(Document images with source code)
▶

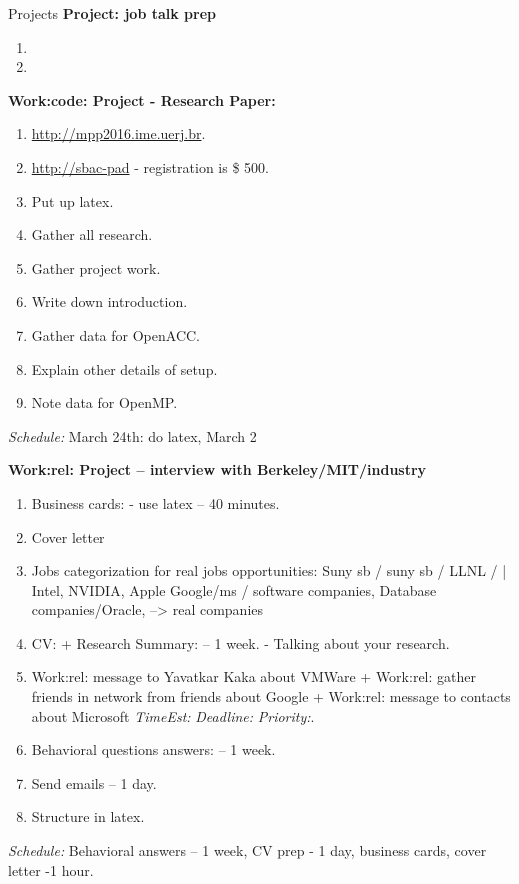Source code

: \documentclass[serif, mathserif, final]{beamer}
\newcommand{\te}[1]{\textit{TimeEst:}\textit{#1}}
\newcommand{\dl}[1]{\textit{Deadline:}\textit{#1}}
\newcommand{\pr}[1]{\textit{Priority:}\textit{#1}}
\begin{document}
\begin{frame}
\begin{columns}
\begin{block}{Projects}
{ \bf Project: job talk prep} 
\begin{enumerate} 
\tiny \item \tiny 
\item \tiny 
\end{enumerate} 

{\bf Work:code: Project - Research Paper:}  
\begin{enumerate} 
\tiny \item \tiny \url{http://mpp2016.ime.uerj.br}. 
\item \tiny \url {http://sbac-pad}  - registration is  \$ 500. 
\item \tiny Put up latex.  
\item \tiny Gather all research. 
\item \tiny Gather project work. 
\item \tiny Write down introduction.
\item \tiny Gather data for OpenACC. 
\item \tiny Explain other details of setup. 
\item \tiny Note data for OpenMP. 
\end{enumerate} 
\textit{Schedule:} March 24th: do latex, March 2

{\bf Work:rel: Project – interview with Berkeley/MIT/industry} 
\begin{enumerate} 
\tiny \item \tiny Business cards:  - use latex  -- 40 minutes. 
\item \tiny Cover letter 
\item \tiny Jobs categorization for real jobs opportunities: 
Suny sb / suny sb / LLNL /  |  Intel, NVIDIA, Apple  Google/ms /
software companies, Database companies/Oracle,  --> real companies 
\tiny \item \tiny CV: + Research Summary:  -- 1 week.  - Talking about
  your research.
\item \tiny Work:rel: message to Yavatkar Kaka about VMWare +
  Work:rel: gather friends in network from friends about Google +
  Work:rel: message to contacts about Microsoft \te{} \dl{} \pr{}. 
\item \tiny Behavioral questions answers:    -- 1 week. 
\item \tiny Send emails – 1 day. 
\item \tiny Structure in latex. 
\end{enumerate}  
\textit{Schedule:} Behavioral answers – 1 week, CV prep - 1 day,
business cards, cover letter -1 hour. 


\end{block}
\end{columns}
\end{frame}
\end{document}
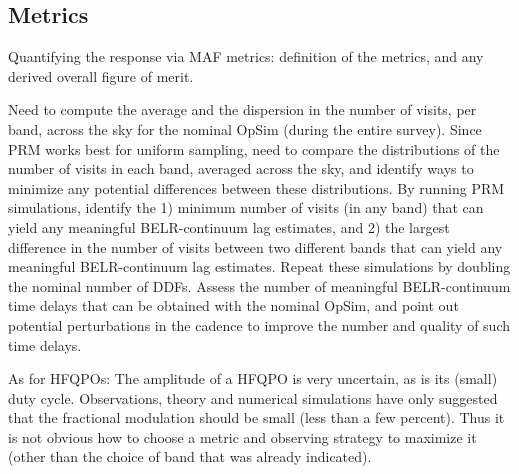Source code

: 

\subsection{Metrics}
\label{sec:\secname:metrics}

Quantifying the response via MAF metrics: definition of the metrics,
and any derived overall figure of merit.



Need to compute the average and the dispersion in the
number of visits, per band, across the sky for the nominal OpSim
(during the entire survey). Since PRM works best for uniform sampling,
need to compare the distributions of the number of visits in each
band, averaged across the sky, and identify ways to minimize any
potential differences between these distributions. By running PRM
simulations, identify the 1) minimum number of visits (in any band)
that can yield any meaningful BELR-continuum lag estimates, and 2) the
largest difference in the number of visits between two different bands
that can yield any meaningful BELR-continuum lag estimates. Repeat
these simulations by doubling the nominal number of DDFs. Assess the
number of meaningful BELR-continuum time delays that can be obtained
with the nominal OpSim, and point out potential perturbations in the
cadence to improve the number and quality of such time delays.


As for HFQPOs: The amplitude of a HFQPO is very uncertain, as is its
(small) duty cycle. Observations, theory and numerical simulations have
only suggested that the fractional modulation should be small (less than
a few percent). Thus it is not obvious how to choose a metric and observing
strategy to maximize it (other than the choice of band that was already
indicated).


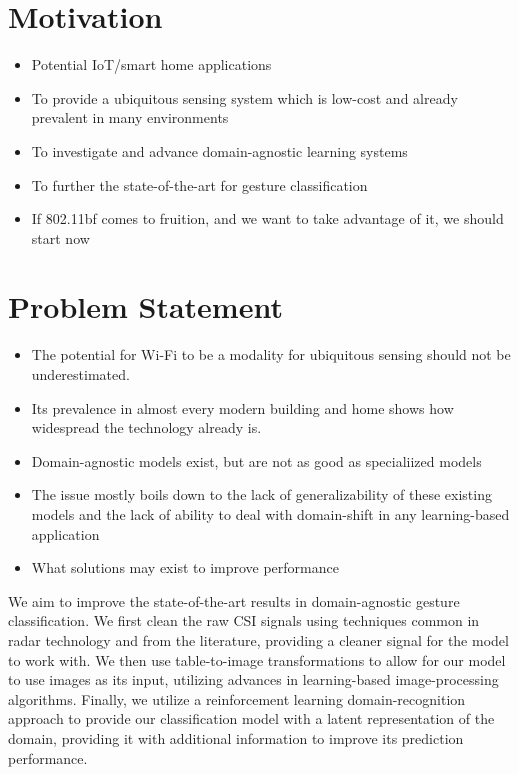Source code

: \section{Motivation}\label{sec:intro-motivation}

\begin{itemize}
	\item Potential IoT/smart home applications
	\item To provide a ubiquitous sensing system which is low-cost and already prevalent in many environments
	\item To investigate and advance domain-agnostic learning systems
	\item To further the state-of-the-art for gesture classification
	\item If 802.11bf comes to fruition, and we want to take advantage of it, we should start now
\end{itemize}

\section{Problem Statement}\label{sec:intro-problem-statement}

\begin{itemize}
	\item The potential for Wi-Fi to be a modality for ubiquitous sensing should not be underestimated.
	\item Its prevalence in almost every modern building and home shows how widespread the technology already is.
	\item Domain-agnostic models exist, but are not as good as specialiized models
	\item The issue mostly boils down to the lack of generalizability of these existing models and the lack of ability to deal with domain-shift in any learning-based application
	\item What solutions may exist to improve performance
\end{itemize}

We aim to improve the state-of-the-art results in domain-agnostic gesture classification.
We first clean the raw CSI signals using techniques common in radar technology and from the literature, providing a cleaner signal for the model to work with.
We then use table-to-image transformations to allow for our model to use images as its input, utilizing advances in learning-based image-processing algorithms.
Finally, we utilize a reinforcement learning domain-recognition approach to provide our classification model with a latent representation of the domain, providing it with additional information to improve its prediction performance.


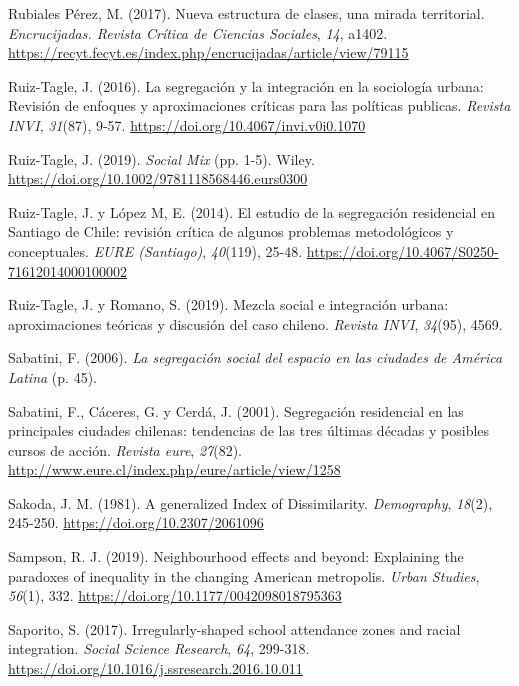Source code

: \documentclass[
  spanish,
  a4paper,%
  chapterprefix=true,%
  DIV=calc,%
  twoside]{scrbook}%
\newlength{\cslhangindent}
\newenvironment{CSLReferences}[2] %
 {\begin{list}{}{%
  \setlength{\itemindent}{0pt}
  \setlength{\leftmargin}{0pt}
  \setlength{\parsep}{0pt}
  \ifodd #1
   \setlength{\leftmargin}{\cslhangindent}
   \setlength{\itemindent}{-1\cslhangindent}
  \fi
  \setlength{\itemsep}{#2\baselineskip}}}
 {\end{list}}
\begin{document}
\begin{CSLReferences}{1}{0}
Rubiales Pérez, M. (2017). Nueva estructura de clases, una mirada territorial. \emph{Encrucijadas. Revista Crítica de Ciencias Sociales}, \emph{14}, a1402. \url{https://recyt.fecyt.es/index.php/encrucijadas/article/view/79115}

Ruiz-Tagle, J. (2016). La segregación y la integración en la sociología urbana: Revisión de enfoques y aproximaciones críticas para las políticas publicas. \emph{Revista INVI}, \emph{31}(87), 9-57. \url{https://doi.org/10.4067/invi.v0i0.1070}

Ruiz-Tagle, J. (2019). \emph{Social Mix} (pp. 1-5). Wiley. \url{https://doi.org/10.1002/9781118568446.eurs0300}

Ruiz-Tagle, J. y López M, E. (2014). El estudio de la segregación residencial en Santiago de Chile: revisión crítica de algunos problemas metodológicos y conceptuales. \emph{EURE (Santiago)}, \emph{40}(119), 25-48. \url{https://doi.org/10.4067/S0250-71612014000100002}

Ruiz-Tagle, J. y Romano, S. (2019). Mezcla social e integración urbana: aproximaciones teóricas y discusión del caso chileno. \emph{Revista INVI}, \emph{34}(95), 4569.

Sabatini, F. (2006). \emph{La segregación social del espacio en las ciudades de América Latina} (p. 45).

Sabatini, F., Cáceres, G. y Cerdá, J. (2001). Segregación residencial en las principales ciudades chilenas: tendencias de las tres últimas décadas y posibles cursos de acción. \emph{Revista eure}, \emph{27}(82). \url{http://www.eure.cl/index.php/eure/article/view/1258}

Sakoda, J. M. (1981). A generalized Index of Dissimilarity. \emph{Demography}, \emph{18}(2), 245-250. \url{https://doi.org/10.2307/2061096}

Sampson, R. J. (2019). Neighbourhood effects and beyond: Explaining the paradoxes of inequality in the changing American metropolis. \emph{Urban Studies}, \emph{56}(1), 332. \url{https://doi.org/10.1177/0042098018795363}

Saporito, S. (2017). Irregularly-shaped school attendance zones and racial integration. \emph{Social Science Research}, \emph{64}, 299-318. \url{https://doi.org/10.1016/j.ssresearch.2016.10.011}


\end{CSLReferences}
\end{document}
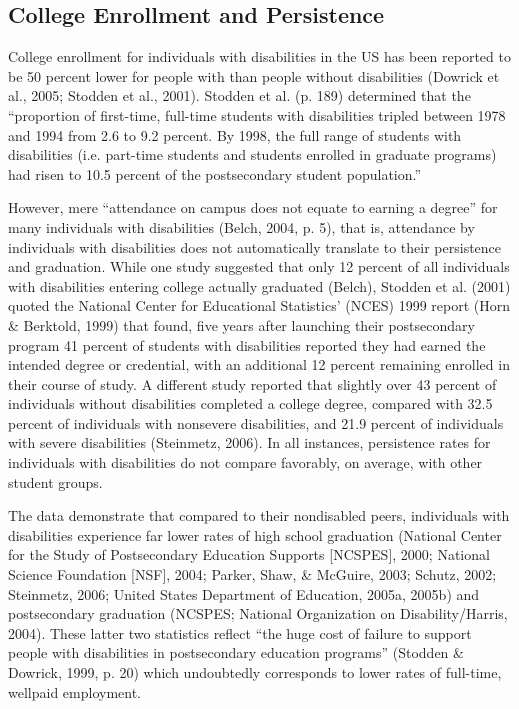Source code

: \documentclass[11.5pt]{sig-alternate} %
\begin{document}
\begin{large}
\subsection*{College Enrollment and Persistence}
College enrollment for individuals with disabilities in the US has been reported to be 50 percent lower for people with than people without disabilities (Dowrick et al., 2005; Stodden et al., 2001). Stodden et al. (p. 189) determined that the “proportion of first-time, full-time students with disabilities tripled between 1978 and 1994 from 2.6 to 9.2 percent. By 1998, the full range of students with disabilities (i.e. part-time students and students enrolled in graduate programs) had risen to 10.5 percent of the postsecondary student population.” 

However, mere “attendance on campus does not equate to earning a degree” for many individuals with disabilities (Belch, 2004, p. 5), that is, attendance by individuals with disabilities does not automatically translate to their persistence and graduation. While one study suggested that only 12 percent of all individuals with disabilities entering college actually graduated (Belch), Stodden et al. (2001) quoted the National Center for Educational Statistics' (NCES) 1999 report (Horn \& Berktold, 1999) that found, five years after launching their postsecondary program 41 percent of students with disabilities reported they had earned the intended degree or credential, with an additional 12 percent remaining enrolled in their course of study. A different study reported that slightly over 43 percent of individuals without disabilities completed a college degree, compared with 32.5 percent of individuals with nonsevere disabilities, and 21.9 percent of individuals with severe disabilities (Steinmetz, 2006). In all instances, persistence rates for individuals with disabilities do not compare favorably, on average, with other student groups.

The data demonstrate that compared to their nondisabled peers, individuals with disabilities experience far lower rates of high school graduation (National Center for the Study of Postsecondary Education Supports [NCSPES], 2000; National Science Foundation [NSF], 2004; Parker, Shaw, \& McGuire, 2003; Schutz, 2002; Steinmetz, 2006; United States Department of Education, 2005a, 2005b) and postsecondary graduation (NCSPES; National Organization on Disability/Harris, 2004). These latter two statistics reflect “the huge cost of failure to support people with disabilities in postsecondary education programs” (Stodden \& Dowrick, 1999, p. 20) which undoubtedly corresponds to lower rates of full-time, wellpaid employment.


\end{large}
\end{document}
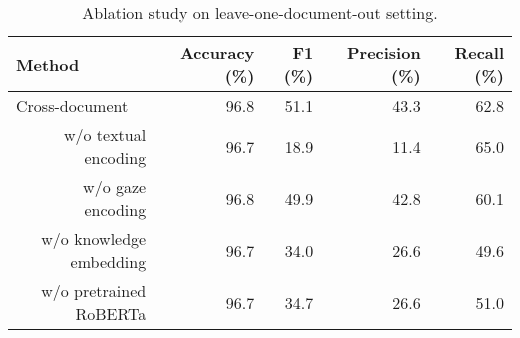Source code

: \begin{table*}[]
\caption{Ablation study on leave-one-document-out setting.}
\label{tab:cross_doc_ablation}
\begin{tabular}{@{}rrrrr@{}}
\toprule
\multicolumn{1}{l}{Method}     & Accuracy (\%) & F1 (\%)   & Precision (\%) & Recall (\%) \\ \midrule
\multicolumn{1}{l}{Cross-document} & 96.8     & 51.1 & 43.3      & 62.8   \\ \midrule
w/o textual encoding        & 96.7        & 18.9    & 11.4        & 65.0   \\
w/o gaze encoding              & 96.8     & 49.9 & 42.8     & 60.1  \\
w/o knowledge embedding        & 96.7     & 34.0 & 26.6    &  49.6  \\
w/o pretrained RoBERTa        & 96.7     & 34.7 & 26.6    &  51.0  \\ \bottomrule
\end{tabular}
\end{table*}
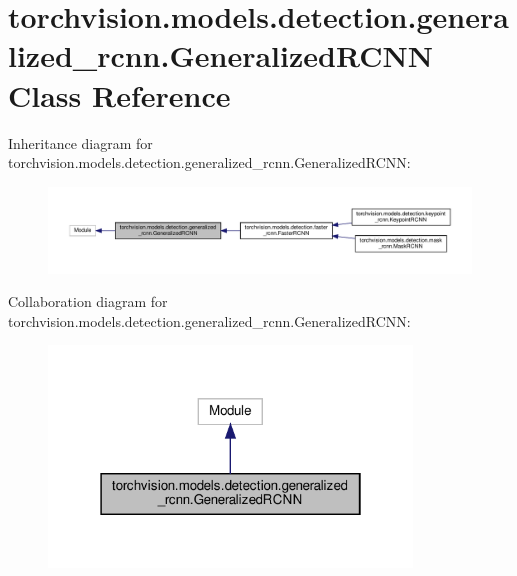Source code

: \hypertarget{classtorchvision_1_1models_1_1detection_1_1generalized__rcnn_1_1GeneralizedRCNN}{}\section{torchvision.\+models.\+detection.\+generalized\+\_\+rcnn.\+Generalized\+R\+C\+NN Class Reference}
\label{classtorchvision_1_1models_1_1detection_1_1generalized__rcnn_1_1GeneralizedRCNN}


Inheritance diagram for torchvision.\+models.\+detection.\+generalized\+\_\+rcnn.\+Generalized\+R\+C\+NN\+:
\nopagebreak
\begin{figure}[H]
\begin{center}
\leavevmode
\includegraphics[width=350pt]{classtorchvision_1_1models_1_1detection_1_1generalized__rcnn_1_1GeneralizedRCNN__inherit__graph}
\end{center}
\end{figure}


Collaboration diagram for torchvision.\+models.\+detection.\+generalized\+\_\+rcnn.\+Generalized\+R\+C\+NN\+:
\nopagebreak
\begin{figure}[H]
\begin{center}
\leavevmode
\includegraphics[width=274pt]{classtorchvision_1_1models_1_1detection_1_1generalized__rcnn_1_1GeneralizedRCNN__coll__graph}
\end{center}
\end{figure}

◀

Print exactly the first line of the entries and every line after it through the one that contains "latex, March 2", leaving the pictures out.

Source code

: \documentclass[serif, mathserif, final]{beamer}
\newcommand{\te}[1]{\textit{TimeEst:}\textit{#1}}
\newcommand{\dl}[1]{\textit{Deadline:}\textit{#1}}
\newcommand{\pr}[1]{\textit{Priority:}\textit{#1}}
\begin{document}
\begin{frame}
\begin{columns}
\begin{block}{Projects}
{ \bf Project: job talk prep} 
\begin{enumerate} 
\tiny \item \tiny 
\item \tiny 
\end{enumerate} 

{\bf Work:code: Project - Research Paper:}  
\begin{enumerate} 
\tiny \item \tiny \url{http://mpp2016.ime.uerj.br}. 
\item \tiny \url {http://sbac-pad}  - registration is  \$ 500. 
\item \tiny Put up latex.  
\item \tiny Gather all research. 
\item \tiny Gather project work. 
\item \tiny Write down introduction.
\item \tiny Gather data for OpenACC. 
\item \tiny Explain other details of setup. 
\item \tiny Note data for OpenMP. 
\end{enumerate} 
\textit{Schedule:} March 24th: do latex, March 2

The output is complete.